Some Uber users are reporting that they’re being charged for rides they didn’t take, according to Motherboard, which reported on Monday that anonymous third parties have been able to access certain Uber accounts.
Since credit cards are automatically linked to your Uber account, these intruders have been able to order rides without the account holder’s permission, according to the report.
“I got a notification on my phone from Uber saying ‘your taxi was on its way/it arrived’ etc., but thought it must be a glitch of the app,” one Uber customer told Motherboard.
Some customers say they have received no response from the company.
Others say they have been locked out of their Uber accounts after the person who hacked their account changed the email address or password associated with the account.
Other customers tell Motherboard they have been refunded by the company for the fraudulent rides.
An Uber spokesperson said the company found “no evidence of a breach” in the following statement to Business Insider:
We investigated and found no evidence of a breach.
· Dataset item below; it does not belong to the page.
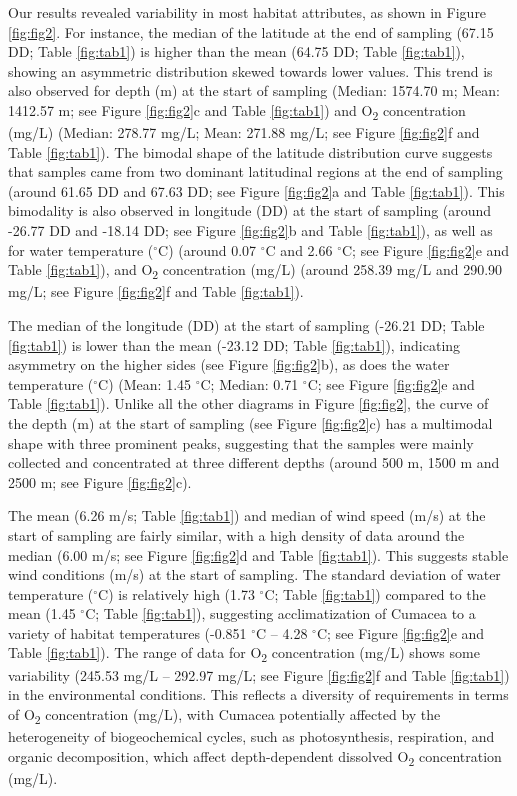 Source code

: {Our results revealed variability in most habitat attributes, as shown in Figure \ref{fig:fig2}. For instance, the median of the latitude at the end of sampling (67.15 DD; Table \ref{fig:tab1}) is higher than the mean (64.75 DD; Table \ref{fig:tab1}), showing an asymmetric distribution skewed towards lower values. This trend is also observed for depth (m) at the start of sampling (Median: 1574.70 m; Mean: 1412.57 m; see Figure \ref{fig:fig2}c and Table \ref{fig:tab1}) and O\textsubscript{2} concentration (mg/L) (Median: 278.77 mg/L; Mean: 271.88 mg/L; see Figure \ref{fig:fig2}f and Table \ref{fig:tab1}). The bimodal shape of the latitude distribution curve suggests that samples came from two dominant latitudinal regions at the end of sampling (around 61.65 DD and 67.63 DD; see Figure \ref{fig:fig2}a and Table \ref{fig:tab1}). This bimodality is also observed in longitude (DD) at the start of sampling (around -26.77 DD and -18.14 DD; see Figure \ref{fig:fig2}b and Table \ref{fig:tab1}), as well as for water temperature ($^\circ$C) (around 0.07 $^\circ$C and 2.66 $^\circ$C; see Figure \ref{fig:fig2}e and Table \ref{fig:tab1}), and O\textsubscript{2} concentration (mg/L) (around 258.39 mg/L and 290.90 mg/L; see Figure \ref{fig:fig2}f and Table \ref{fig:tab1}).

The median of the longitude (DD) at the start of sampling (-26.21 DD; Table \ref{fig:tab1}) is lower than the mean (-23.12 DD; Table \ref{fig:tab1}), indicating asymmetry on the higher sides (see Figure \ref{fig:fig2}b), as does the water temperature ($^\circ$C) (Mean: 1.45 $^\circ$C; Median: 0.71 $^\circ$C; see Figure \ref{fig:fig2}e and Table \ref{fig:tab1}). Unlike all the other diagrams in Figure \ref{fig:fig2}, the curve of the depth (m) at the start of sampling (see Figure \ref{fig:fig2}c) has a multimodal shape with three prominent peaks, suggesting that the samples were mainly collected and concentrated at three different depths (around 500 m, 1500 m and 2500 m; see Figure \ref{fig:fig2}c).

The mean (6.26 m/s; Table \ref{fig:tab1}) and median of wind speed (m/s) at the start of sampling are fairly similar, with a high density of data around the median (6.00 m/s; see Figure \ref{fig:fig2}d and Table \ref{fig:tab1}). This suggests stable wind conditions (m/s) at the start of sampling. The standard deviation of water temperature ($^\circ$C) is relatively high (1.73 $^\circ$C; Table \ref{fig:tab1}) compared to the mean (1.45 $^\circ$C; Table \ref{fig:tab1}), suggesting acclimatization of Cumacea to a variety of habitat temperatures (-0.851 $^\circ$C – 4.28 $^\circ$C; see Figure \ref{fig:fig2}e and Table \ref{fig:tab1}). The range of data for O\textsubscript{2} concentration (mg/L) shows some variability (245.53 mg/L – 292.97 mg/L; see Figure \ref{fig:fig2}f and Table \ref{fig:tab1}) in the environmental conditions. This reflects a diversity of requirements in terms of O\textsubscript{2} concentration (mg/L), with Cumacea potentially affected by the heterogeneity of biogeochemical cycles, such as photosynthesis, respiration, and organic decomposition, which affect depth-dependent dissolved O\textsubscript{2} concentration (mg/L).

}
Attempting to fraudulently access or sell accounts is illegal and we notified the authorities about this report. This is a good opportunity to remind people to use strong and unique usernames and passwords and to avoid reusing the same credentials across multiple sites and services.
This follows a previous report from Motherboard that said Uber credentials are being hawked on online marketplaces such as AlphaBay for as little as $US1 a pop. While the login credentials are available for purchase on this marketplace, credit card numbers are not listed on the accounts beyond the last four digits.
The dark web is a hot bed for such illegal transactions. Former dark web black markets such as Silk Road were known to offer goods like weapons and drugs. Now, following Silk Road’s demise, entrants like AlphaBay have percolated.
Motherboard says it obtained the usernames and passwords of a few accounts for sale and confirmed that the information was correct. It’s unclear how the website obtained these records.
“It’s terrifying that this information is out there,” one user whose information was for sale told Motherboard.